Neutrophils are important first responders in an immune reaction as it is able to change shape dramatically to pass through the endothelium layer to get to the damaged or inflamed tissue. However, traditional methods using Boyden chamber to study its migration behaviour may not be accurate as it gives a two-dimensional surface. Jin et al (2015) showed that the smooth surface of the Boyden chamber does not provide sufficient anchorage for neutrophils with the cell adopting a more rounded morphology. In contrast, neutrophils cultured on electrospun fibers attached along the nanofibers and the results are a better representation of cells migration. Using electrospun fibers, they provided further evidence that neutrophils migration is higher in the presence of IL-8 taking into account the effect of gravity. Stimulation of cell migration on aligned fibers may have clinical relevance in cancer research. Aligned nanofiber is the main component of late-stage breast tumor margin extracellular matrix. Nelson et al (2014) found that breast cancer cells (MDA-MB-231) showed an 82% increase in distance covered in the presence of a CXCL12 gradient on aligned nanofibers while MCF-10A normal mammary epithelial cells showed little response to CXCL12 gradients.

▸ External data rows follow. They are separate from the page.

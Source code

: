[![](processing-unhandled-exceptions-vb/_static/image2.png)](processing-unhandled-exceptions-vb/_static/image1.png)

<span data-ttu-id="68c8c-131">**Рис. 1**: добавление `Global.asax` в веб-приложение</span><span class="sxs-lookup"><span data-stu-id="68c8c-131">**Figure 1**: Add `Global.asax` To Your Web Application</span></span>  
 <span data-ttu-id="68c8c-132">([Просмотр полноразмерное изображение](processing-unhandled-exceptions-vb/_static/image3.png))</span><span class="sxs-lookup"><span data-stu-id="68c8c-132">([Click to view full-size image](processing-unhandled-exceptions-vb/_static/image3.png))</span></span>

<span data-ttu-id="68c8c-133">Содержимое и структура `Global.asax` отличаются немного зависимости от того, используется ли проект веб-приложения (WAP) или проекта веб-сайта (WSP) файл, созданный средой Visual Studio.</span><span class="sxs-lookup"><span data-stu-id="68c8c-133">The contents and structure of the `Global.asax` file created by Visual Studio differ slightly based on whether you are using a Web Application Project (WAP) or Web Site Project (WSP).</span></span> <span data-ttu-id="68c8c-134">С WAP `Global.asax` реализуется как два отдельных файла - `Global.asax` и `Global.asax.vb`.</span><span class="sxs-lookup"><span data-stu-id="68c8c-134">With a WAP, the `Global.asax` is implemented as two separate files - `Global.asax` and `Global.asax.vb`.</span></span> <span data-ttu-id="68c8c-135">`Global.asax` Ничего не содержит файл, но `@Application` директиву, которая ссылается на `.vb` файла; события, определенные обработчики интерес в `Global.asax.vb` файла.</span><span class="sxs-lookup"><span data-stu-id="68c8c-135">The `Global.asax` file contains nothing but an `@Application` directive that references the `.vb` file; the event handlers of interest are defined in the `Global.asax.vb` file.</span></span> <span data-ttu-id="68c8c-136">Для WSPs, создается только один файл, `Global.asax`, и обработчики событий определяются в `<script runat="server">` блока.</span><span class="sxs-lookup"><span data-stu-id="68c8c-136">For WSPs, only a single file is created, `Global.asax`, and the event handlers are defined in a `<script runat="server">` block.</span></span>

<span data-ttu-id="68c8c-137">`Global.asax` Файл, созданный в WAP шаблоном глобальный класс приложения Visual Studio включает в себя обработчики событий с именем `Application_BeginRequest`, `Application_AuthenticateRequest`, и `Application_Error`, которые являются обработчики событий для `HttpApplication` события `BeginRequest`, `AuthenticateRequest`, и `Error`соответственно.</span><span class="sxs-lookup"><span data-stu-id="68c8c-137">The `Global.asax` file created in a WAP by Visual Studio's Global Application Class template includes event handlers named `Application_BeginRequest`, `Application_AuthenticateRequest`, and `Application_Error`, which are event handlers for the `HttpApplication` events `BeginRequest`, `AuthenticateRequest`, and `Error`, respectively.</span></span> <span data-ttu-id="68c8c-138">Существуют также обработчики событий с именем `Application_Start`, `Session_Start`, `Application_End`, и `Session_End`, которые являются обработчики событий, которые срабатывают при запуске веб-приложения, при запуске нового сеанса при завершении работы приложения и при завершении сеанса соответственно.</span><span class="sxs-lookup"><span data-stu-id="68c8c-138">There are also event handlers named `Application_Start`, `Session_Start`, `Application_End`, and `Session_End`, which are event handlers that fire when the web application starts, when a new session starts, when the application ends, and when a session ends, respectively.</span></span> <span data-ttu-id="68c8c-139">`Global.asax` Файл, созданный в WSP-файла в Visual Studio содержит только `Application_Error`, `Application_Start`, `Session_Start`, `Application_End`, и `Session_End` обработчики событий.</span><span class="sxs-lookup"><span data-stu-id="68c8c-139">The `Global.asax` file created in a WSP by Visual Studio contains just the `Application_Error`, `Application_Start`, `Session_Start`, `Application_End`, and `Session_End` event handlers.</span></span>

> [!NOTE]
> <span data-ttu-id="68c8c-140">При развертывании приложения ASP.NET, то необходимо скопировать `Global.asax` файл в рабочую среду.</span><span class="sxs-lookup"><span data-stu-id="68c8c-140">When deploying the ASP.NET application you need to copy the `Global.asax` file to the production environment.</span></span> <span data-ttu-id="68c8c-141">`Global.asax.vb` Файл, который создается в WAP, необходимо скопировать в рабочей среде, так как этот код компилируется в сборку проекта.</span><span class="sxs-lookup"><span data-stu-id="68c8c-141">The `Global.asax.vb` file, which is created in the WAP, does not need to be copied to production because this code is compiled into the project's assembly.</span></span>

For the same scaffold, a mechanical loading on it as compared to a static scaffold may induce a different migration behavior from the cells. Kumar et al (2019) observed the migration behavior of human mesenchymal stem cells (hMSC) cultured on electrospun aligned poly(ε-caprolactone) (PCL) fiber mesh and electrospun aligned PCL fiber mesh in collagen gel with both scaffolds in static and cyclic loading conditions. In a static fiber/collagen gel scaffold, the hMSCs would migrate into the collagen gel. However, under cyclic loading, most of the cells remain attached to the aligned PCL fiber mesh. Such behaviour may be due to differences in the stfliffness between the gel and the fibers. When load is applied, the cells may preferentially adhered to a stiffer material. hMSCs on aligned fiber mesh for both static and cyclic loaded, and cyclic loaded fiber/collagen gel, the cells were aligned in the direction of the fibers. However, in static fiber/collagen gel scaffold, the cells were less orientated, with actin filaments perpendicular to the underlying fibre direction. Less alignment of the cells under static load may be due to reduced attachment of the cells to the fibers as they migrated into the gel body. The lack of topographical cue on the gel also meant that cells migrated to it have no directional guidance. For the other study groups, the cells were more strongly adhered to the aligned fibers thus the preferential cell alignment with the fibers.

Small inter-fiber pore sizes in electrospun scaffolds typically impedes the migration of cells into it. The inability of cells to squeeze into smaller pore sizes may be due to nuclear stiffness. Heo et al (2020) used Trichostatin A (TSA) for transient softening of the nucleus and showed that it promoted the migration of cells into electrospun scaffolds. The TSA was blended into slow degrading polycaprolactone (PCL) fiber matrix and water soluble polyethylene oxide (PEO) fibers. Without the addition and release of TSA in the cell population, cells seeded atop the fibrous layer remained largely on the surface of the fibers although there was greater infiltration of cells into non-aligned fibers compared to aligned fibers. This is probably due to the greater pore size in non-aligned fibers scaffold. With the electrospun scaffolds releasing TSA, the cells were able to migrate into the fiber network for both aligned and non-aligned fibers and the infiltration depth is the same.